Supplied data:
.....
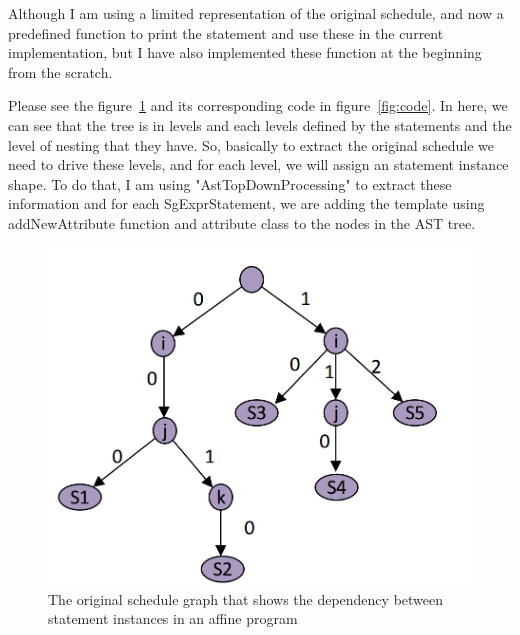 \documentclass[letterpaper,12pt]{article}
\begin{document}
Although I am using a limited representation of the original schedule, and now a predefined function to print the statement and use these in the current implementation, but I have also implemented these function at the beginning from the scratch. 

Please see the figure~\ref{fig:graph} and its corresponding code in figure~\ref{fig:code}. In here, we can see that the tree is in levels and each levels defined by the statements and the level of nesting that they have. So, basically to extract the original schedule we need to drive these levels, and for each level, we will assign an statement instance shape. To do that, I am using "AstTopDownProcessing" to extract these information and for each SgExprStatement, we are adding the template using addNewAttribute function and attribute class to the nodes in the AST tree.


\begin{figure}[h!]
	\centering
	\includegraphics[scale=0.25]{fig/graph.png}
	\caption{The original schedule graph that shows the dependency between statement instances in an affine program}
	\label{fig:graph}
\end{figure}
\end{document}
.....
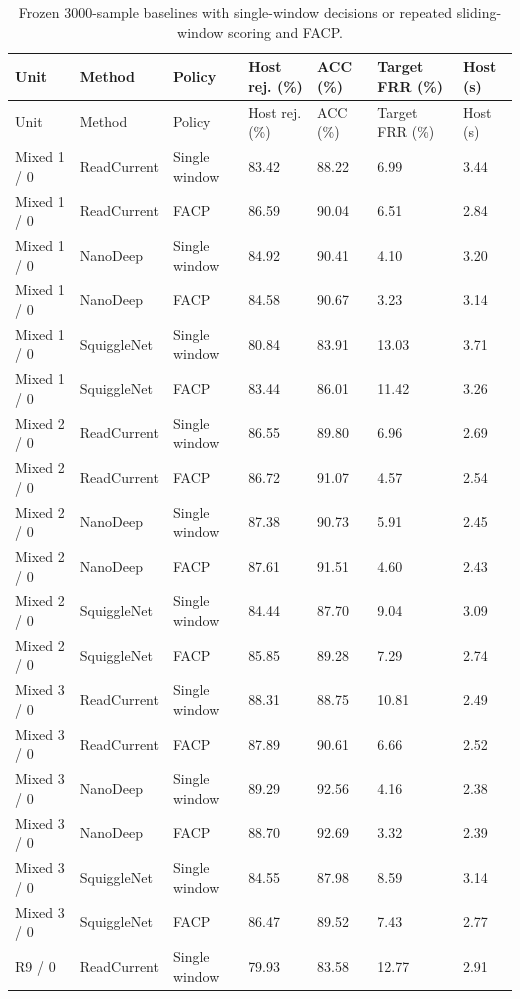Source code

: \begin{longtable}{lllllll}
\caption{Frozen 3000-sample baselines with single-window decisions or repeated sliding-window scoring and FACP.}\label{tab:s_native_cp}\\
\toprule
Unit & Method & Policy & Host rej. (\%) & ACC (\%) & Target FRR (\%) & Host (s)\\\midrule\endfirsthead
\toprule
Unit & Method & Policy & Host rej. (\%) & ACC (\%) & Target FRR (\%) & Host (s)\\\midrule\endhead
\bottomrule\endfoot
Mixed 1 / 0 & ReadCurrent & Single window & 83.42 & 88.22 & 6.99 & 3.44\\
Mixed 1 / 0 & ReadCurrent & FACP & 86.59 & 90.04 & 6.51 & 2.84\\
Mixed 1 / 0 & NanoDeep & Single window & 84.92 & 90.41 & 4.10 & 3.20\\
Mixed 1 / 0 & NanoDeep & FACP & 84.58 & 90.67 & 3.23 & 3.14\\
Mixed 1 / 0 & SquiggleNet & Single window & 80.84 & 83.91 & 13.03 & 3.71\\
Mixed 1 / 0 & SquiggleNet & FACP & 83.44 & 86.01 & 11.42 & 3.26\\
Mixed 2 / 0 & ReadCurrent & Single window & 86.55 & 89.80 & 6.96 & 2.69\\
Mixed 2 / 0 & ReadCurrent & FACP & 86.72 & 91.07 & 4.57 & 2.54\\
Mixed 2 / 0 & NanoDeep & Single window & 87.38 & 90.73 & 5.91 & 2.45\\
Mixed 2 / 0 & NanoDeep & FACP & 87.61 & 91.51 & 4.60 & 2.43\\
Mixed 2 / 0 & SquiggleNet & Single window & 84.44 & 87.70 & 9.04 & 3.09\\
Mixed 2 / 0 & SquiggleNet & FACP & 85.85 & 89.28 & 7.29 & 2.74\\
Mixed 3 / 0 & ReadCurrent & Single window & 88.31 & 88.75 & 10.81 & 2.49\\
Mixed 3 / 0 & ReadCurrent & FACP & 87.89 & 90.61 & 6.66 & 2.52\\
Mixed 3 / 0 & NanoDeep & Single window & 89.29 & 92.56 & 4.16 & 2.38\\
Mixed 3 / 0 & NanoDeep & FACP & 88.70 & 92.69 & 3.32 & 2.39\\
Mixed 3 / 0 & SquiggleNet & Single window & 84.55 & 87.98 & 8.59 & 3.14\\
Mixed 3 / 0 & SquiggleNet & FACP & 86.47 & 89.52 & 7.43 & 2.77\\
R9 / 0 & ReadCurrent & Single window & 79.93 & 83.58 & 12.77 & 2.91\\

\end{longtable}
.....
Problem to solve: Identify each line in the records above that contains the word "longtable", and copy it out in full.

Written response:
: \begin{longtable}{lllllll}
\end{longtable}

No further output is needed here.